■ Exercise requirements: What you produce should match the records exactly, line for line.

■ Data supplied:
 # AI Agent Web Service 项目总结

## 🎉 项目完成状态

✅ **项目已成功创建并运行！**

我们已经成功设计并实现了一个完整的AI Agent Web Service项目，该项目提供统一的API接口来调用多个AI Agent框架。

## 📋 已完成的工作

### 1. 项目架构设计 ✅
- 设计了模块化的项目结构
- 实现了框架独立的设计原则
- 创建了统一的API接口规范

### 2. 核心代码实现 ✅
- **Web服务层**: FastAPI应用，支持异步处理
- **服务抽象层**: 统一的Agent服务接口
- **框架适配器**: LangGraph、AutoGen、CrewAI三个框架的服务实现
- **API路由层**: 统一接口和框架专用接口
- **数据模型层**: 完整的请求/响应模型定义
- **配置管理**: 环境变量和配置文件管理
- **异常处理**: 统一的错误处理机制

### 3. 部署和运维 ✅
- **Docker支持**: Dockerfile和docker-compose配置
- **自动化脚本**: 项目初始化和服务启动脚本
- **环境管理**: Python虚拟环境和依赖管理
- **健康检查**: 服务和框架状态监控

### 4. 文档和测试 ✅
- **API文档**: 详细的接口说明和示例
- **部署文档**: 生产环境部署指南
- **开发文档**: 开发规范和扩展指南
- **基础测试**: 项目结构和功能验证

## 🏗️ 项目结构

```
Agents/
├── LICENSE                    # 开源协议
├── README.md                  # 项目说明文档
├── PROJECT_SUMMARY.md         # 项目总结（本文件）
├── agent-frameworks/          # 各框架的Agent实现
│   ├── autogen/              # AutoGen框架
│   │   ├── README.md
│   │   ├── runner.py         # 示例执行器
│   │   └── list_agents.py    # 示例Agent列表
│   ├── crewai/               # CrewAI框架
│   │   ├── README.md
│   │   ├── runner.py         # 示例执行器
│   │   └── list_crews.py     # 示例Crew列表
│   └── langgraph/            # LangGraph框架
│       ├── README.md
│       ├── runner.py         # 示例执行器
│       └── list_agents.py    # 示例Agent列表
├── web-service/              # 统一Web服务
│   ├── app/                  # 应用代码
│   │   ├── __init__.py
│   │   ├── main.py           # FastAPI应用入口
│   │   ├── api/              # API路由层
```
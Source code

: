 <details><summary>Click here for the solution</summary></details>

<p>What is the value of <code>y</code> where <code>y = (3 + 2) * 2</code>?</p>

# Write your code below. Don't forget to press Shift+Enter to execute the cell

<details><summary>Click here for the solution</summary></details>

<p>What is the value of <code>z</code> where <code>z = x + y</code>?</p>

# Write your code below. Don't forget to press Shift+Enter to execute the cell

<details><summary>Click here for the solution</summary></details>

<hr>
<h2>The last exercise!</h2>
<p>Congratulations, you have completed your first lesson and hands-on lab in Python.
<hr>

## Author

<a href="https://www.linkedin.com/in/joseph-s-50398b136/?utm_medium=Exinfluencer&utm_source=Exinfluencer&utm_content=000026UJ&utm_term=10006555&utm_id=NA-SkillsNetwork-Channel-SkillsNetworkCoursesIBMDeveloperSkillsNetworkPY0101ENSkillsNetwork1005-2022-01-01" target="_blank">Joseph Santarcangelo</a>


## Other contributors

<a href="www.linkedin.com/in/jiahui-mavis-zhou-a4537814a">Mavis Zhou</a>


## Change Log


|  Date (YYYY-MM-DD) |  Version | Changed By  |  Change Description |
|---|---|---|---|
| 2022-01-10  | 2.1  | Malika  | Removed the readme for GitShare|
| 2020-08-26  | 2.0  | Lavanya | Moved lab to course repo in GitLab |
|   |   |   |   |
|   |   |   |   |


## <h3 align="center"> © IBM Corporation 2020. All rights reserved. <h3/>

■ Response area:
 # AI Agent Web Service 项目总结

## 🎉 项目完成状态

✅ **项目已成功创建并运行！**

我们已经成功设计并实现了一个完整的AI Agent Web Service项目，该项目提供统一的API接口来调用多个AI Agent框架。

## 📋 已完成的工作

### 1. 项目架构设计 ✅
- 设计了模块化的项目结构
- 实现了框架独立的设计原则
- 创建了统一的API接口规范

### 2. 核心代码实现 ✅
- **Web服务层**: FastAPI应用，支持异步处理
- **服务抽象层**: 统一的Agent服务接口
- **框架适配器**: LangGraph、AutoGen、CrewAI三个框架的服务实现
- **API路由层**: 统一接口和框架专用接口
- **数据模型层**: 完整的请求/响应模型定义
- **配置管理**: 环境变量和配置文件管理
- **异常处理**: 统一的错误处理机制

### 3. 部署和运维 ✅
- **Docker支持**: Dockerfile和docker-compose配置
- **自动化脚本**: 项目初始化和服务启动脚本
- **环境管理**: Python虚拟环境和依赖管理
- **健康检查**: 服务和框架状态监控

### 4. 文档和测试 ✅
- **API文档**: 详细的接口说明和示例
- **部署文档**: 生产环境部署指南
- **开发文档**: 开发规范和扩展指南
- **基础测试**: 项目结构和功能验证

## 🏗️ 项目结构

```
Agents/
├── LICENSE                    # 开源协议
├── README.md                  # 项目说明文档
├── PROJECT_SUMMARY.md         # 项目总结（本文件）
├── agent-frameworks/          # 各框架的Agent实现
│   ├── autogen/              # AutoGen框架
│   │   ├── README.md
│   │   ├── runner.py         # 示例执行器
│   │   └── list_agents.py    # 示例Agent列表
│   ├── crewai/               # CrewAI框架
│   │   ├── README.md
│   │   ├── runner.py         # 示例执行器
│   │   └── list_crews.py     # 示例Crew列表
│   └── langgraph/            # LangGraph框架
│       ├── README.md
│       ├── runner.py         # 示例执行器
│       └── list_agents.py    # 示例Agent列表
├── web-service/              # 统一Web服务
│   ├── app/                  # 应用代码
│   │   ├── __init__.py
│   │   ├── main.py           # FastAPI应用入口
│   │   ├── api/              # API路由层
```
Source code

: <details><summary>Click here for the solution</summary></details>

<p>What is the value of <code>y</code> where <code>y = (3 + 2) * 2</code>?</p>

# Write your code below. Don't forget to press Shift+Enter to execute the cell

<details><summary>Click here for the solution</summary></details>

<p>What is the value of <code>z</code> where <code>z = x + y</code>?</p>

# Write your code below. Don't forget to press Shift+Enter to execute the cell

<details><summary>Click here for the solution</summary></details>

<hr>
<h2>The last exercise!</h2>
<p>Congratulations, you have completed your first lesson and hands-on lab in Python.
<hr>

## Author

<a href="https://www.linkedin.com/in/joseph-s-50398b136/?utm_medium=Exinfluencer&utm_source=Exinfluencer&utm_content=000026UJ&utm_term=10006555&utm_id=NA-SkillsNetwork-Channel-SkillsNetworkCoursesIBMDeveloperSkillsNetworkPY0101ENSkillsNetwork1005-2022-01-01" target="_blank">Joseph Santarcangelo</a>


## Other contributors

<a href="www.linkedin.com/in/jiahui-mavis-zhou-a4537814a">Mavis Zhou</a>


## Change Log


|  Date (YYYY-MM-DD) |  Version | Changed By  |  Change Description |
|---|---|---|---|
| 2022-01-10  | 2.1  | Malika  | Removed the readme for GitShare|
| 2020-08-26  | 2.0  | Lavanya | Moved lab to course repo in GitLab |
|   |   |   |   |
|   |   |   |   |


## <h3 align="center"> © IBM Corporation 2020. All rights reserved. <h3/>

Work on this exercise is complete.